Peraltro, nonostante il Dpcm del 2 marzo scorso richiami a fondamento alcuni verbali del Comitato Tecnico Scientifico (Cts), nonché osservazioni tecniche inviate della Conferenza delle regioni, «dai predetti documenti non emergono indicazioni specifiche ostative alla riapertura delle scuole».  A ciò si aggiunga che il Cts «non sembra avere valutato la possibilità, nelle zone rosse, di disporre la sospensione delle attività didattiche solo per aree territoriali circoscritte, in ragione del possibile andamento diversificato dell’epidemia nella regione».

Insomma, le analisi «non dimostrano una situazione di aumentata pericolosità a livello di aumento di contagi, diffusione di focolai scolastici, trasmissione secondaria in ambito scolastico, aumentato rischio per individui in età scolare di trasmettere la cd variante inglese rispetto alla popolazione».

La richiesta al governo

Pertanto, il Tar ha ritenuto che le previsioni del Dpcm del 2 marzo in tema di scuola non appaiono supportate «da una adeguata istruttoria» e ha ordinato «alla presidenza del Consiglio dei ministri di riesaminare le misure impugnate adottando, all’esito del riesame, un provvedimento specificamente motivato».

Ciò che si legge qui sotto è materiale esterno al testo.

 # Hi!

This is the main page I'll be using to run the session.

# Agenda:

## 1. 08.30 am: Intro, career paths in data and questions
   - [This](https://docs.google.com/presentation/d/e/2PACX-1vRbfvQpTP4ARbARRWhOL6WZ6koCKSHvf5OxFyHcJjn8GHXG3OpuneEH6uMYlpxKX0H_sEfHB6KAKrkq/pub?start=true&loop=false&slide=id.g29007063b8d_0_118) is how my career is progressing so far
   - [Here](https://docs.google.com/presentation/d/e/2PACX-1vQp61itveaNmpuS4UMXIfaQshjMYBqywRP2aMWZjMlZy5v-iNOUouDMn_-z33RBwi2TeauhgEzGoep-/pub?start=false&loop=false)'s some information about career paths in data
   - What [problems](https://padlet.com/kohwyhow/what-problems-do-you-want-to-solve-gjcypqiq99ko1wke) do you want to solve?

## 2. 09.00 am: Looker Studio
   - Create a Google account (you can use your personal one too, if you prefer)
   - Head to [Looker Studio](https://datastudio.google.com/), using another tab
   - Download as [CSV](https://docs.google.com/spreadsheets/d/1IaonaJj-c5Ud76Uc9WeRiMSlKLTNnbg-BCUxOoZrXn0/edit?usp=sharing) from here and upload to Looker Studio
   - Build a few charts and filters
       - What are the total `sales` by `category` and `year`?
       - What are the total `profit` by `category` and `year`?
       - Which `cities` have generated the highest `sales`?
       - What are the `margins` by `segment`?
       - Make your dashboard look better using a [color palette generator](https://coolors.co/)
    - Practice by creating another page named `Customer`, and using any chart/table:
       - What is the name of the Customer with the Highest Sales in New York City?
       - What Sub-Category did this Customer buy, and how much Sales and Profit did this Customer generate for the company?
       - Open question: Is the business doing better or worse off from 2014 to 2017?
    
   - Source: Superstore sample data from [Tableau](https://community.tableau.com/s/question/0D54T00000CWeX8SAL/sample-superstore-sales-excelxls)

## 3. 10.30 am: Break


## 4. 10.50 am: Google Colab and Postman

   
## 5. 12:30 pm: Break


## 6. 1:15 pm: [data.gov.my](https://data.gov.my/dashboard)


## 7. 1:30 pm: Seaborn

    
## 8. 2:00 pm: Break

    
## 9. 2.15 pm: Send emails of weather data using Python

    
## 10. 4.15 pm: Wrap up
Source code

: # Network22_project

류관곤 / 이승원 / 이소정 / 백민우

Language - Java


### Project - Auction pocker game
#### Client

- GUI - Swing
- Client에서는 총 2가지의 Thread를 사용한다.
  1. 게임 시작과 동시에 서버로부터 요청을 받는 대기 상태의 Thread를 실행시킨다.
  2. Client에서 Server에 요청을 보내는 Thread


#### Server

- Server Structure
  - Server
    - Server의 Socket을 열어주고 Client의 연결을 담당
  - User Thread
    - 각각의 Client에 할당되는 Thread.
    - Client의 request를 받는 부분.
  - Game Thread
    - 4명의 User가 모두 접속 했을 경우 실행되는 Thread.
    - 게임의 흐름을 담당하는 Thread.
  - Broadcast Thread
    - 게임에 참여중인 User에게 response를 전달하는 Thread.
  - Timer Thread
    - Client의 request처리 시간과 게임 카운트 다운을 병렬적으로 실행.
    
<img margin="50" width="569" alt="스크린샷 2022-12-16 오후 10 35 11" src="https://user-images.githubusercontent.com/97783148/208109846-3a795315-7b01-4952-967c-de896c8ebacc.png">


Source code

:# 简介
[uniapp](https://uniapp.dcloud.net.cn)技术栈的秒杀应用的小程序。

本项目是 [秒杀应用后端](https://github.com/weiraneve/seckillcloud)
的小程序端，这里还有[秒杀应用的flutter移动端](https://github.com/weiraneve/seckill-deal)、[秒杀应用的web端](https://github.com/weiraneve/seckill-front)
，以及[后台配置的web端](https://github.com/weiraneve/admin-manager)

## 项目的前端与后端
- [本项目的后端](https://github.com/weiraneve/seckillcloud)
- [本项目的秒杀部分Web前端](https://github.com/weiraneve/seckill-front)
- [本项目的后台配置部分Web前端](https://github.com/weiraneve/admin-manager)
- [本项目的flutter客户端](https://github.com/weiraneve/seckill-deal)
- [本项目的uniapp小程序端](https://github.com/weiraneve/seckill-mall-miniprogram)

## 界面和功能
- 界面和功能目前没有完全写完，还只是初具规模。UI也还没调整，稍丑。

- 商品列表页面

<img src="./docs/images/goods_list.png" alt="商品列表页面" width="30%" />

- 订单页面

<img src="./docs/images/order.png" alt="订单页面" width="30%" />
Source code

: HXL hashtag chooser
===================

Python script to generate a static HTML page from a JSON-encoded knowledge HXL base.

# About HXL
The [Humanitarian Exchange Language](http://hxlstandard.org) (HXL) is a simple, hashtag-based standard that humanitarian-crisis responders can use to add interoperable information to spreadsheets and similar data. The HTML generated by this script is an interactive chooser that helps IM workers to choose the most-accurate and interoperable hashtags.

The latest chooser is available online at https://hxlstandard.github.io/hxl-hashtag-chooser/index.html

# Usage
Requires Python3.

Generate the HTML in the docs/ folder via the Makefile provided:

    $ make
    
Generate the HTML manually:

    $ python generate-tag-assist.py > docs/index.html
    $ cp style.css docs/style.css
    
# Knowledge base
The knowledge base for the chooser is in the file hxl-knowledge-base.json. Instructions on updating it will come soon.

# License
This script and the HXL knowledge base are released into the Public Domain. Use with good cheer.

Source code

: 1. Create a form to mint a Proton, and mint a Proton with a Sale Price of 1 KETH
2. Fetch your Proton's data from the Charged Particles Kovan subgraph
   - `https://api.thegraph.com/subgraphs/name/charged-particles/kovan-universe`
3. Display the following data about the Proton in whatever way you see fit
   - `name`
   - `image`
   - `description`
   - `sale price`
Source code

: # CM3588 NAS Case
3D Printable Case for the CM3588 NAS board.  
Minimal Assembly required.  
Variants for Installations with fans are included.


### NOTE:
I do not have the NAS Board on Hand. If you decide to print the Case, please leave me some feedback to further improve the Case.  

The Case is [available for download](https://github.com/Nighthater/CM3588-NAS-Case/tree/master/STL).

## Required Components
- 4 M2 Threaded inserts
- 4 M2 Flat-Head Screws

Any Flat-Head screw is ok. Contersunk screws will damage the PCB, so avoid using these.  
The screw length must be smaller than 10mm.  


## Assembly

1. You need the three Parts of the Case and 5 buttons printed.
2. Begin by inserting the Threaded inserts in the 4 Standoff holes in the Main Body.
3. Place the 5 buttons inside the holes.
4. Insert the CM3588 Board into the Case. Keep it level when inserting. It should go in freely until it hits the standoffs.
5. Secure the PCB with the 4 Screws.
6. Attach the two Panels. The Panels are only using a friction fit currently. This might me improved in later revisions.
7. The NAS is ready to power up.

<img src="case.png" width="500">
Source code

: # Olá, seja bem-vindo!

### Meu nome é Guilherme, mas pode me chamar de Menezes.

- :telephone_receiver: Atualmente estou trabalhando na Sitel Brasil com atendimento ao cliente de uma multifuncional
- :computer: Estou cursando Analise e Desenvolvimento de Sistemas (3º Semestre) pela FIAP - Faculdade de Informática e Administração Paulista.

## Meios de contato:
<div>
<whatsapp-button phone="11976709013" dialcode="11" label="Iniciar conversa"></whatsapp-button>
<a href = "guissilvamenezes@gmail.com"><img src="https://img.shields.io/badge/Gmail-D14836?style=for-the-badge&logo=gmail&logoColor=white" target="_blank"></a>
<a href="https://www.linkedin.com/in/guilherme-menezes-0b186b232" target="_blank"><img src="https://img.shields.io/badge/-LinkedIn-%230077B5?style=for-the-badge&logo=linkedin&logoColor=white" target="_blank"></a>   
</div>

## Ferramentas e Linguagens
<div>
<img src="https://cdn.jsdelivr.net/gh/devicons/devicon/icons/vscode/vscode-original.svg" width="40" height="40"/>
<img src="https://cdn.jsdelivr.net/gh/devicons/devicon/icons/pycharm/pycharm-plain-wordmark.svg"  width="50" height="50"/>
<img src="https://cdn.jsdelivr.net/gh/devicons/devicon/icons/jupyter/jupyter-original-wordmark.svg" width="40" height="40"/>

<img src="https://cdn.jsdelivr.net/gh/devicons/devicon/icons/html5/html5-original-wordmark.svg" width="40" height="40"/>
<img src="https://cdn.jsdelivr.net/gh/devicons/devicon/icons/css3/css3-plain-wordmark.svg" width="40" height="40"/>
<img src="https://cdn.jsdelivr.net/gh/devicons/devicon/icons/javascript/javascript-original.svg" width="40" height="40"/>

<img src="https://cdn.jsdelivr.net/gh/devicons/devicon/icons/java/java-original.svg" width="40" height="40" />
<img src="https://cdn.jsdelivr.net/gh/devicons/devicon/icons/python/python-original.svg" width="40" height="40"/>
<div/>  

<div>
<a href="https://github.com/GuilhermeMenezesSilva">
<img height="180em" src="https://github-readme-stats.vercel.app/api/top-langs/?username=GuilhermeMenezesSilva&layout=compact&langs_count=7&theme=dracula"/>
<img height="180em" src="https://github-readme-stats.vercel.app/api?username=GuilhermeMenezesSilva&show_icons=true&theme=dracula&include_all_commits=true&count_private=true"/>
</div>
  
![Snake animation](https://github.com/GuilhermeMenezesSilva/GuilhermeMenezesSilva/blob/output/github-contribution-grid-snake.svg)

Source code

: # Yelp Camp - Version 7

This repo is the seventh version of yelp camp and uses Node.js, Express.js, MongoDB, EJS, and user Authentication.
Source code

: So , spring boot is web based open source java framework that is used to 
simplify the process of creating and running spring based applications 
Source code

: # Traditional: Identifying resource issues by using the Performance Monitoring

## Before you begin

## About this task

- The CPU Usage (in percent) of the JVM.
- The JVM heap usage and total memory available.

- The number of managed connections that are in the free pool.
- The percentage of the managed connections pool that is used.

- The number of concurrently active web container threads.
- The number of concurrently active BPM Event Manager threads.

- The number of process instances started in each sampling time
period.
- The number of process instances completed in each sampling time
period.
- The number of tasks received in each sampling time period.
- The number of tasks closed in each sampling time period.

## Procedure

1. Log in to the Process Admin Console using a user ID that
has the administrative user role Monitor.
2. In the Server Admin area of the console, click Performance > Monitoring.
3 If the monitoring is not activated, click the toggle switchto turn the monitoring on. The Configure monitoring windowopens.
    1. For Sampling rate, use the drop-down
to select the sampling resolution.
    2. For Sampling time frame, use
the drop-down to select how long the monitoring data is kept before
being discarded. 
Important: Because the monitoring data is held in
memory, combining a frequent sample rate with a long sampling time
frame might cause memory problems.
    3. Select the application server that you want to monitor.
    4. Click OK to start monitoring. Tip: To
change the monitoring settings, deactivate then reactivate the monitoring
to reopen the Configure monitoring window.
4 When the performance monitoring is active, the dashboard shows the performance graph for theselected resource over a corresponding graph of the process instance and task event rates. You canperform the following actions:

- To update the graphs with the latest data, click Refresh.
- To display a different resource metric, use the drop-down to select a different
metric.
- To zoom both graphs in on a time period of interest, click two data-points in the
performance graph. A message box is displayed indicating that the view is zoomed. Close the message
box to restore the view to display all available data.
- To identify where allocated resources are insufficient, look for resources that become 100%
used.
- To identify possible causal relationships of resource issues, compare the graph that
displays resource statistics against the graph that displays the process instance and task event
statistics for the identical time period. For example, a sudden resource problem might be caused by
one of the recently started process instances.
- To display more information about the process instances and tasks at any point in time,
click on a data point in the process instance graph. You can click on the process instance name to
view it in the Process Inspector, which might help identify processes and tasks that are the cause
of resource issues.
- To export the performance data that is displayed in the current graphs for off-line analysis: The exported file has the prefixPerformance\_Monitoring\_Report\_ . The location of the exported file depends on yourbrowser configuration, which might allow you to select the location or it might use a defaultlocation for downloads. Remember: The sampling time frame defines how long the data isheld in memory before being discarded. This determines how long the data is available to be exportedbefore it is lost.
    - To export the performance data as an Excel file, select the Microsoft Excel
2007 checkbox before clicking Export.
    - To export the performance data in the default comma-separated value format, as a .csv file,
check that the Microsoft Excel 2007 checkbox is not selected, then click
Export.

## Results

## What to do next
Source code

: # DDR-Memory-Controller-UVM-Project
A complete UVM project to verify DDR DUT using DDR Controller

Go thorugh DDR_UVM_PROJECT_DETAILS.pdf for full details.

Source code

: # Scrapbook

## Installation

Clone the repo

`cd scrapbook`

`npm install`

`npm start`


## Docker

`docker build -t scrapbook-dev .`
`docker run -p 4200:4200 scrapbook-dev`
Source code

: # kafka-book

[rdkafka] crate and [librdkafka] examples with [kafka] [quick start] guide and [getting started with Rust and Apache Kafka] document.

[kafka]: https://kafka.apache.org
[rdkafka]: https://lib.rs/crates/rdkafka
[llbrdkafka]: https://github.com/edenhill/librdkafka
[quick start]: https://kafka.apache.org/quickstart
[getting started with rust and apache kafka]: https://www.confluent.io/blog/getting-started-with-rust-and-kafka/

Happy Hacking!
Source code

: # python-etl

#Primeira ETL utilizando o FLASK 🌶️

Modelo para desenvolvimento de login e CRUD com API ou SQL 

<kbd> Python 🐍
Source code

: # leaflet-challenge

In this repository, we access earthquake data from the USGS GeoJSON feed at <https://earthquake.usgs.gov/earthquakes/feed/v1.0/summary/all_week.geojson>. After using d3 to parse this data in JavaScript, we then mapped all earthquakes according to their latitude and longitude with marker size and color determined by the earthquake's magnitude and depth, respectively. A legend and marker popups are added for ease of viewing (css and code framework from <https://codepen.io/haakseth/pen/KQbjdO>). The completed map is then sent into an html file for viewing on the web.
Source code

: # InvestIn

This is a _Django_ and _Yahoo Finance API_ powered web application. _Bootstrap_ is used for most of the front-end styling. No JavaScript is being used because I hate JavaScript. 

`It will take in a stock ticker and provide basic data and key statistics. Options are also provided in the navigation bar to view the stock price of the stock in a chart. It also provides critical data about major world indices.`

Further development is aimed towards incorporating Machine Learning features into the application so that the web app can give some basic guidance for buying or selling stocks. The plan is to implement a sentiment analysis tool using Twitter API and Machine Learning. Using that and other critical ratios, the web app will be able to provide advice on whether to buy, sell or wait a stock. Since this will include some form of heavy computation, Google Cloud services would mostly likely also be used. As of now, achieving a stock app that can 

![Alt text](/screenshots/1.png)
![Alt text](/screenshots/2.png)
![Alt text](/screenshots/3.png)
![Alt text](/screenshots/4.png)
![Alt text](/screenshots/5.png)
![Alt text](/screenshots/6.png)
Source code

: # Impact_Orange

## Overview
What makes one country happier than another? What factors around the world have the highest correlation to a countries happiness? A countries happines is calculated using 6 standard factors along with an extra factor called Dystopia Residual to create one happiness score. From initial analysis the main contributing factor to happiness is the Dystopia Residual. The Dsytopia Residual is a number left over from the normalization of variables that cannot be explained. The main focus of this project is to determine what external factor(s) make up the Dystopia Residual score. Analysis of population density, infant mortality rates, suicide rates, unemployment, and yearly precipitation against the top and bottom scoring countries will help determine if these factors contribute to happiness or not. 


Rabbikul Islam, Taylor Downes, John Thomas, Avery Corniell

In altri termini, occorrerà riscrivere le regole circa le scuole, fornendo adeguate giustificazioni delle relative decisioni alla luce dei documenti scientifici prodotti dai ricorrenti, e si dovrà provvedere prima che il Dpcm perda efficacia: a tal fine, il tribunale ha ritenuto congruo «assegnare il termine del 2 aprile 2021».

Le decisioni del Tar Lazio sono in continuità con quelle dei giudici che, nei mesi scorsi, avevano sospeso o annullato ordinanze di presidenti di regione carenti di istruttoria e solide motivazioni. Non può farsi prevalere il principio di precauzione senza un fondamento idoneo a giustificare restrizioni.

Il diritto alla salute non è “tiranno” rispetto ad altri, ma va bilanciato con essi. Pertanto, qualora siano coinvolti interessi diversi, è doverosa una loro ponderazione per trovare la soluzione che comporti il sacrificio minore, in base a criteri di proporzionalità, giustificando la decisione su dati ed evidenze trasparenti: questo è ciò che, finalmente, un tribunale ha rilevato anche riguardo a norme sancite a livello centrale.

Le regole in tema di scuola andranno riviste. E chissà se si riuscirà a fare chiarezza anche tra competenze centrali e regionali su un tema circa il quale, dopo un anno, non si è ancora posta l’attenzione che servirebbe.

Le pronunce del Tar rappresentano un risultato importante. In tema di scuola, e non solo, non può procedersi a tentoni: servono dati e motivazioni a fondamento. Dopo un anno di pandemia, questa è tra le lezioni più importanti.